If a line in the listing below includes the word "user", pick it out.

* Records for the task *
* * *
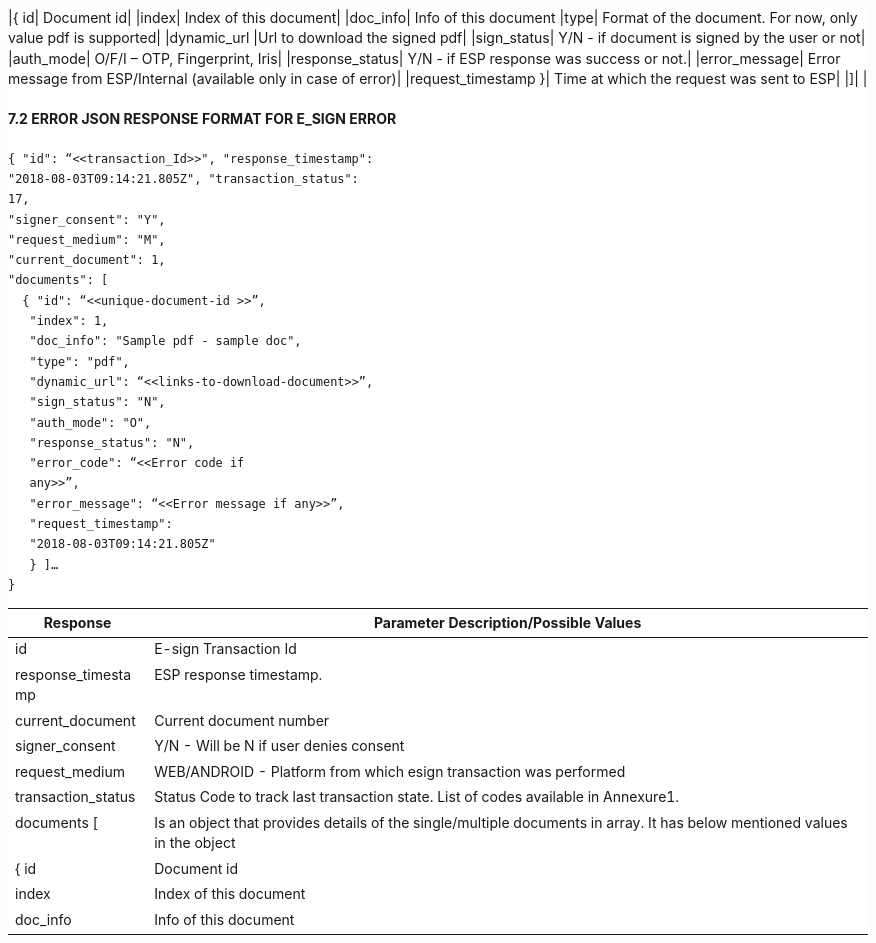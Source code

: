 |{ id| Document id|
|index| Index of this document|
|doc_info| Info of this document
|type| Format of the document. For now, only value pdf is supported|
|dynamic_url |Url to download the signed pdf|
|sign_status| Y/N - if document is signed by the user or not|
|auth_mode| O/F/I – OTP, Fingerprint, Iris|
|response_status| Y/N - if ESP response was success or not.|
|error_message| Error message from ESP/Internal (available only in case of error)|
|request_timestamp }| Time at which the request was sent to ESP|
|]|  |

<a name="esignRespInitError"></a>
#### 7.2 ERROR JSON RESPONSE FORMAT FOR E_SIGN ERROR 
    { "id": “<<transaction_Id>>", "response_timestamp":
    "2018-08-03T09:14:21.805Z", "transaction_status":
    17,
    "signer_consent": "Y",
    "request_medium": "M",
    "current_document": 1,
    "documents": [
      { "id": “<<unique-document-id >>”,
       "index": 1,
       "doc_info": "Sample pdf - sample doc",
       "type": "pdf",
       "dynamic_url": “<<links-to-download-document>>”,
       "sign_status": "N",
       "auth_mode": "O",
       "response_status": "N",
       "error_code": “<<Error code if
       any>>”,
       "error_message": “<<Error message if any>>”,
       "request_timestamp":
       "2018-08-03T09:14:21.805Z"
       } ]…
    }
|Response| Parameter Description/Possible Values|
|-----|-----|
|id| E-sign Transaction Id|
|response_timestamp| ESP response timestamp.|
|current_document| Current document number|
|signer_consent| Y/N - Will be N if user denies consent|
|request_medium| WEB/ANDROID - Platform from which esign transaction was performed|
|transaction_status| Status Code to track last transaction state. List of codes available in Annexure1.|
|documents [| Is an object that provides details of the single/multiple documents in array. It has below mentioned values in the object|
|{ id| Document id|
|index|Index of this document|
|doc_info|Info of this document|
* * *
* Reply *
|sign_status| Y/N - if document is signed by the user or not|
|signer_consent| Y/N - Will be N if user denies consent|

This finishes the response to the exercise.